**ASSIGNMENT:** Copy out each line of the data below in which "pull" appears.

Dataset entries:
################

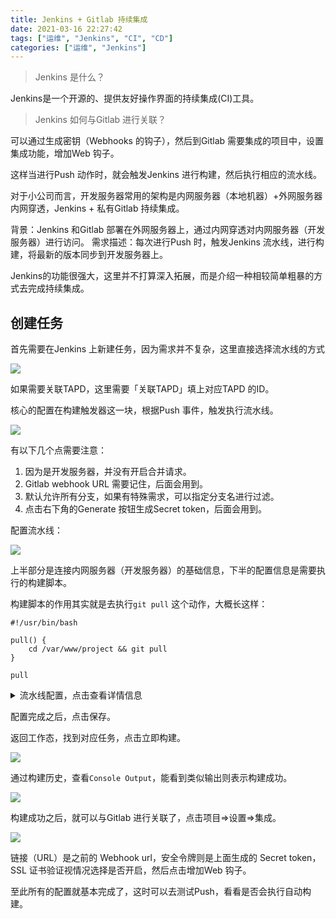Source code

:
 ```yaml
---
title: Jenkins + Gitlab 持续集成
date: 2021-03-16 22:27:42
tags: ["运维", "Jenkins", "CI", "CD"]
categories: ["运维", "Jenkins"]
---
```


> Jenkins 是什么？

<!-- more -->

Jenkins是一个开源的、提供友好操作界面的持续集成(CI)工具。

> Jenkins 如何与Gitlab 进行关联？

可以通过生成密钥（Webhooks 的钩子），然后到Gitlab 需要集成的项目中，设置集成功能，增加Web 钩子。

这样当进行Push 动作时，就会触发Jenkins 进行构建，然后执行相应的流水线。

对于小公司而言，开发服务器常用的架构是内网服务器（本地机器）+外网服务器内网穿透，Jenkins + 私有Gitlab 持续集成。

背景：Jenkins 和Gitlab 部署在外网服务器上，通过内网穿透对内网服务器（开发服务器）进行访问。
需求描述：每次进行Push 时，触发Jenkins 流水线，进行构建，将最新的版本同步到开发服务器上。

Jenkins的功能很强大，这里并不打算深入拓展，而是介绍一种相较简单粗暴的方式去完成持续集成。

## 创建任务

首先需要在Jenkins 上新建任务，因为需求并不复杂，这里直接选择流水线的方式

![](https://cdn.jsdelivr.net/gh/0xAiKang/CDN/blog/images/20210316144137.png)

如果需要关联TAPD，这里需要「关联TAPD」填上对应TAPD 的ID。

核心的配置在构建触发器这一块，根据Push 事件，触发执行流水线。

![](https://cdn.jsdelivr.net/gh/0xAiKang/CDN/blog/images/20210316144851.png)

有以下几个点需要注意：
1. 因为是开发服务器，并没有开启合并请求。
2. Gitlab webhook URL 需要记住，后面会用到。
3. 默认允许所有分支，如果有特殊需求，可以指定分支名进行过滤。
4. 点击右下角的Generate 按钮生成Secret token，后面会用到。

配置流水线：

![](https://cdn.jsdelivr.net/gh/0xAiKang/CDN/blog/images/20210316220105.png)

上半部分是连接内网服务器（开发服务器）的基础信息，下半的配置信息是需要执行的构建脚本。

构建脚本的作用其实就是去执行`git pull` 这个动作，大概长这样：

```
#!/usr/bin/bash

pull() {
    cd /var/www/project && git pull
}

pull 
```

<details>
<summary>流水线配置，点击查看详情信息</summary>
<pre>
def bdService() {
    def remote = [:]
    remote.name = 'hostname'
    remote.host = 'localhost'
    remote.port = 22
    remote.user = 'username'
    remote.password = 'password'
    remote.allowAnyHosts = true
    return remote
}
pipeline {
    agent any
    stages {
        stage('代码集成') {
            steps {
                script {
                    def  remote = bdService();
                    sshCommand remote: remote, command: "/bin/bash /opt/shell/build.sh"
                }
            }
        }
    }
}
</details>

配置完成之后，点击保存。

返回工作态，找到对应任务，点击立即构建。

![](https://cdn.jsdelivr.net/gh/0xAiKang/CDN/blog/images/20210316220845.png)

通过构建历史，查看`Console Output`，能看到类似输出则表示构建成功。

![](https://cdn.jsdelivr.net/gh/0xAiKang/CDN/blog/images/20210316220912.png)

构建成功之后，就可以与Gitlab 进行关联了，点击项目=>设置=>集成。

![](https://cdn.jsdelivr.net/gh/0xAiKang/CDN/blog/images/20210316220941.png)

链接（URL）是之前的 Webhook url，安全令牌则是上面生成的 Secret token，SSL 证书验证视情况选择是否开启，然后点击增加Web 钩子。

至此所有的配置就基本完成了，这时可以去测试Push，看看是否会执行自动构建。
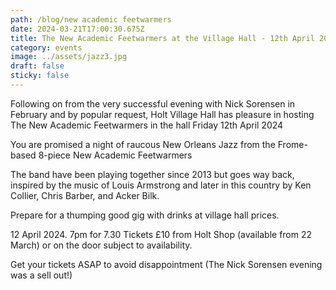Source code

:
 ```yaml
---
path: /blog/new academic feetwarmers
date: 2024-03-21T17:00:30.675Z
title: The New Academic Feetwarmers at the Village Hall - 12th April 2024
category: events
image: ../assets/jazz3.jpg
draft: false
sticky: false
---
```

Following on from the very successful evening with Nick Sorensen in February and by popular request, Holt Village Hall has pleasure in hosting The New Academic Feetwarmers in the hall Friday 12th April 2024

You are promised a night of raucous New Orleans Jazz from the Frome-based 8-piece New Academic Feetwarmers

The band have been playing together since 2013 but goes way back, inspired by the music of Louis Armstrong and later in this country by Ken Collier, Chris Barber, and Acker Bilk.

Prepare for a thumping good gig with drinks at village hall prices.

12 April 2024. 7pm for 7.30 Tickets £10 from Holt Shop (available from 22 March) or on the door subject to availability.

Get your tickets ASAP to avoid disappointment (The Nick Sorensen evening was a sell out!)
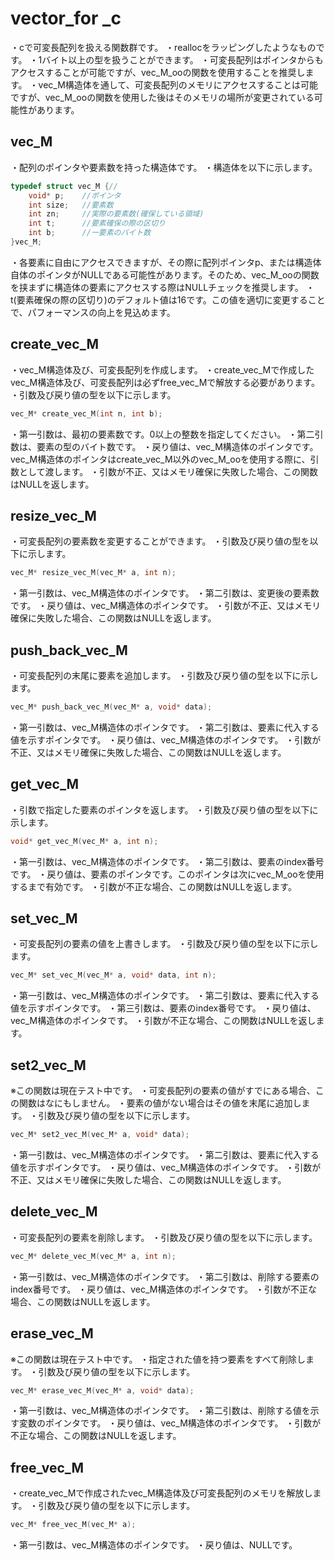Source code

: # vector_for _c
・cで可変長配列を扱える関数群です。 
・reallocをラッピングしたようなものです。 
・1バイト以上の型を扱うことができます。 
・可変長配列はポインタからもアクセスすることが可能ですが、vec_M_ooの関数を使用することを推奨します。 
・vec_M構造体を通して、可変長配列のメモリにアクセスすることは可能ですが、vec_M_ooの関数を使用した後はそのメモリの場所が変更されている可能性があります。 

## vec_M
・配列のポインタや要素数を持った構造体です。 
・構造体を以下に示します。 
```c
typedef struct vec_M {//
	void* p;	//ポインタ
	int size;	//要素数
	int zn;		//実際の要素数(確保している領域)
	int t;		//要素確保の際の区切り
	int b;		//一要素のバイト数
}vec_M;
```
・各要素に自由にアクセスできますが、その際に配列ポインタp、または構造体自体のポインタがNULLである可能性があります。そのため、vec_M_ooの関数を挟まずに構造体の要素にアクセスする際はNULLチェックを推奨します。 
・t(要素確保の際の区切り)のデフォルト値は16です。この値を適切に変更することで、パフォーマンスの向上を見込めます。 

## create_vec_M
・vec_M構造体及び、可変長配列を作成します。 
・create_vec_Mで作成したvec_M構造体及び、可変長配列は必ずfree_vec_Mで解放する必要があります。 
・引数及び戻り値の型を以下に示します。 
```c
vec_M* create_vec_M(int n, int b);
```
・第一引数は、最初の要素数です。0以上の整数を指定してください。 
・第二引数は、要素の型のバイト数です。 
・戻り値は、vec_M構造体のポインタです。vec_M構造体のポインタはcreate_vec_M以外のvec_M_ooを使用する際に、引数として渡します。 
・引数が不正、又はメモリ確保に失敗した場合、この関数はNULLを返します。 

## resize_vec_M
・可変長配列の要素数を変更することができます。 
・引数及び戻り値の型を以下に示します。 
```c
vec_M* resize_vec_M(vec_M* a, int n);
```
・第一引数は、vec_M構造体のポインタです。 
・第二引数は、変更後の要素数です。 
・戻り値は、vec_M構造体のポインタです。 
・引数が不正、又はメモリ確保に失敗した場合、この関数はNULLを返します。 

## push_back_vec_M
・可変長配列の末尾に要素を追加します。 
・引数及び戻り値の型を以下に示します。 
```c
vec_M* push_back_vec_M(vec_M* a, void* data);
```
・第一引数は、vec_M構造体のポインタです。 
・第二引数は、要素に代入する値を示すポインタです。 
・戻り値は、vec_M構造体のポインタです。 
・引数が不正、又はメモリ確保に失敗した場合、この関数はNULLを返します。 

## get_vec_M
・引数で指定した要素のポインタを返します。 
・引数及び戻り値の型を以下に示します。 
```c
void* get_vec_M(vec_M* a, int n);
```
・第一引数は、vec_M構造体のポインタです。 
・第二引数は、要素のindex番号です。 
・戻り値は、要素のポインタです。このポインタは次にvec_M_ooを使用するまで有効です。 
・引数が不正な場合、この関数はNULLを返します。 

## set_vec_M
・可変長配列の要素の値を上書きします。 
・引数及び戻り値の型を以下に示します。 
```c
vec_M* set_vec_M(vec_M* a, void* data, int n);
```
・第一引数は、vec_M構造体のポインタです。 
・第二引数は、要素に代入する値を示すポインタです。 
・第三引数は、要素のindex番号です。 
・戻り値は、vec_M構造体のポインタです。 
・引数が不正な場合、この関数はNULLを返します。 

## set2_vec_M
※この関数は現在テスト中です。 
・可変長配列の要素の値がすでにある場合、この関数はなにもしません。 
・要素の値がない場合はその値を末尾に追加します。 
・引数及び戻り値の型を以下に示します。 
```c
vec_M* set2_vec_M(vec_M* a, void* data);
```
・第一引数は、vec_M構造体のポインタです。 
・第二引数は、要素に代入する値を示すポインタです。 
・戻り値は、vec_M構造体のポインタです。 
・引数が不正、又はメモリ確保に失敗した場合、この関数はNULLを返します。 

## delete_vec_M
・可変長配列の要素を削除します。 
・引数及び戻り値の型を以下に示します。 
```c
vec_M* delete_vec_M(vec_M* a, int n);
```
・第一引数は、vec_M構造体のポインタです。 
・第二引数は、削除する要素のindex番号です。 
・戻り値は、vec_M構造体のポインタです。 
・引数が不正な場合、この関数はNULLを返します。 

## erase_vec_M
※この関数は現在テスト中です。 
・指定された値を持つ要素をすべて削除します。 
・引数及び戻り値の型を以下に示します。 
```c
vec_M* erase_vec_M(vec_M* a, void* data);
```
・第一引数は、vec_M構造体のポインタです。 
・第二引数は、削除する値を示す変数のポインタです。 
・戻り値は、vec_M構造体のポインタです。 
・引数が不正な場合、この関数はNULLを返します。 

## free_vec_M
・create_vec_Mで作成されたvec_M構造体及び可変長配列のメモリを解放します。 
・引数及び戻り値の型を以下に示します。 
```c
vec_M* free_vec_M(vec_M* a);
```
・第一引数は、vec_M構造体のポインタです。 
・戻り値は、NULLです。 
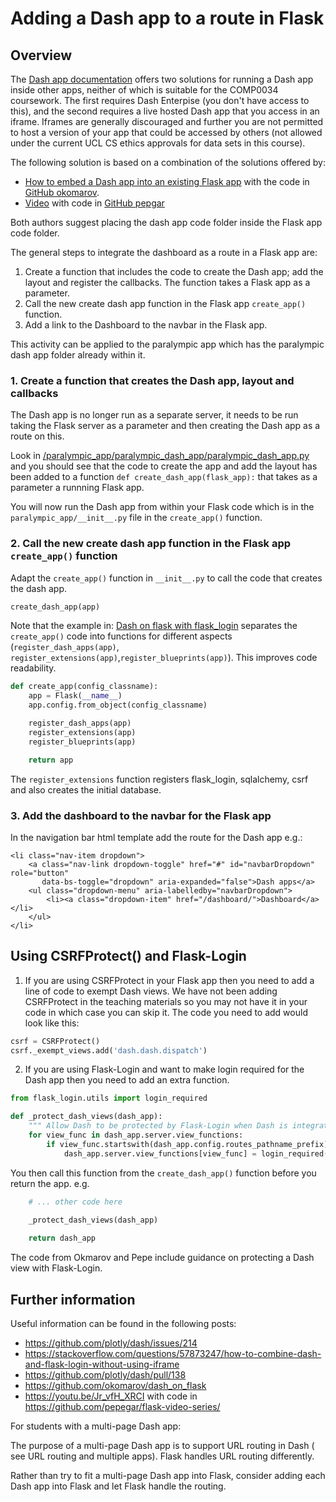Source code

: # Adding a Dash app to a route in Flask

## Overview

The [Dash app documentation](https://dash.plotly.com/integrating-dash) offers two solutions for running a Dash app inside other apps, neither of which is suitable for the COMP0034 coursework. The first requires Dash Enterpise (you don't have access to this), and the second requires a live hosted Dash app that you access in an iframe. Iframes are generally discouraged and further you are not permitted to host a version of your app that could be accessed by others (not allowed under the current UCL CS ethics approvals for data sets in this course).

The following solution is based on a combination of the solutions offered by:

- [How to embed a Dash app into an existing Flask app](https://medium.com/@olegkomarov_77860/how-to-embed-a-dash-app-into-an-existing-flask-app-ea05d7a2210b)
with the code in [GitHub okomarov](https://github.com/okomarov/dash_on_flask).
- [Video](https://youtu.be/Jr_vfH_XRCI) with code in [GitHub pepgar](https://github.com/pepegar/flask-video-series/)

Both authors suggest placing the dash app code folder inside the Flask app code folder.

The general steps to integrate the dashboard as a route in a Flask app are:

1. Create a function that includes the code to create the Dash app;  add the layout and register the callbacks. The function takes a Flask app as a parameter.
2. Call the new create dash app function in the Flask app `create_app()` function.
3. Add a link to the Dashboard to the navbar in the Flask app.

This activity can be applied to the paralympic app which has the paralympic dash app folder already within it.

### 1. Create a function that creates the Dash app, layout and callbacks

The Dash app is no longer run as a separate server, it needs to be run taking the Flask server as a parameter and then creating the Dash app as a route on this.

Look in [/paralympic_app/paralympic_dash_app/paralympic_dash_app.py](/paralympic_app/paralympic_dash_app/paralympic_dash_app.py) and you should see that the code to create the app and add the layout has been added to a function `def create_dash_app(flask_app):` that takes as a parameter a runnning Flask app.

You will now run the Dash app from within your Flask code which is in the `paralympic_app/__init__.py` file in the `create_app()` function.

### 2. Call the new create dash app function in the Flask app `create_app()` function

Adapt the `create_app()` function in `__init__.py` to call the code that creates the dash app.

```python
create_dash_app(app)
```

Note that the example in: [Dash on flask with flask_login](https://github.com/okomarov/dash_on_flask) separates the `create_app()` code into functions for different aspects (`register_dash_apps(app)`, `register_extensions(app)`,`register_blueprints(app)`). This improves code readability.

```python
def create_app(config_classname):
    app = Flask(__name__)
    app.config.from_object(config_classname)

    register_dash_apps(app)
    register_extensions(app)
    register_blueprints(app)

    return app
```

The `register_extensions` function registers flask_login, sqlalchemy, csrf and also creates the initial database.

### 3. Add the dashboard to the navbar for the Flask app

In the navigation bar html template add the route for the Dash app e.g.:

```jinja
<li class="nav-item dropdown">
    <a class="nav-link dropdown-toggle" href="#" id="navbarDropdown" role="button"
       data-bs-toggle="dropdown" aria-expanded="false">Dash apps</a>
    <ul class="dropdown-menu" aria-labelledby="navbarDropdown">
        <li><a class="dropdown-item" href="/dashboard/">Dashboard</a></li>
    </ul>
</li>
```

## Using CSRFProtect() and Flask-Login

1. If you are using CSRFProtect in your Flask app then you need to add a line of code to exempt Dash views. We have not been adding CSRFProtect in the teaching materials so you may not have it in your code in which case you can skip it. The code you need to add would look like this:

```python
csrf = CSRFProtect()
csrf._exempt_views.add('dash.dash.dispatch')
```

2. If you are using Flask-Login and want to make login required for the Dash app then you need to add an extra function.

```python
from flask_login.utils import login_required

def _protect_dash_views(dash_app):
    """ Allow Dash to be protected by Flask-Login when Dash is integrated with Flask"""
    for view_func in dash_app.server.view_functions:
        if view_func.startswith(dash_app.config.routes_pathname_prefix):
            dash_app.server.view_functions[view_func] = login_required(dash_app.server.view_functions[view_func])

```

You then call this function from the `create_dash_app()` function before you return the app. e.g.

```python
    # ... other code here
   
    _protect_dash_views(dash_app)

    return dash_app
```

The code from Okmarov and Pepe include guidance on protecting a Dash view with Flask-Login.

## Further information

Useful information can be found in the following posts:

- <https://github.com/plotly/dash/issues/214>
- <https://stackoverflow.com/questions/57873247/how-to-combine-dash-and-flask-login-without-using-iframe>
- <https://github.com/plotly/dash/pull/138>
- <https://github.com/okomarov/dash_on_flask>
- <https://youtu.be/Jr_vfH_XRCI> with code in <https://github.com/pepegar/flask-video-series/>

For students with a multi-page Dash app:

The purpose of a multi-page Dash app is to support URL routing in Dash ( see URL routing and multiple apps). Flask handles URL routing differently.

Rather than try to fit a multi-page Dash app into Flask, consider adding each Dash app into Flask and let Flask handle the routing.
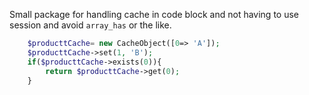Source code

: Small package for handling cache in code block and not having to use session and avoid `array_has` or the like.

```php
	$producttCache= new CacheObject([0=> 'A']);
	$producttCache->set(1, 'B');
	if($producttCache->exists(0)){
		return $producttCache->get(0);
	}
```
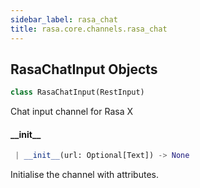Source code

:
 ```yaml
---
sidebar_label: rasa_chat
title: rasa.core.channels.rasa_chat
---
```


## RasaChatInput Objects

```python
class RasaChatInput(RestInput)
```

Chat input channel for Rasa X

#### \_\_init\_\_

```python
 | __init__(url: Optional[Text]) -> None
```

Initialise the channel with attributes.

################

**YOUR RESPONSE:**
构建脚本的作用其实就是去执行`git pull` 这个动作，大概长这样：
pull() {
    cd /var/www/project && git pull
pull 
- <https://github.com/plotly/dash/pull/138>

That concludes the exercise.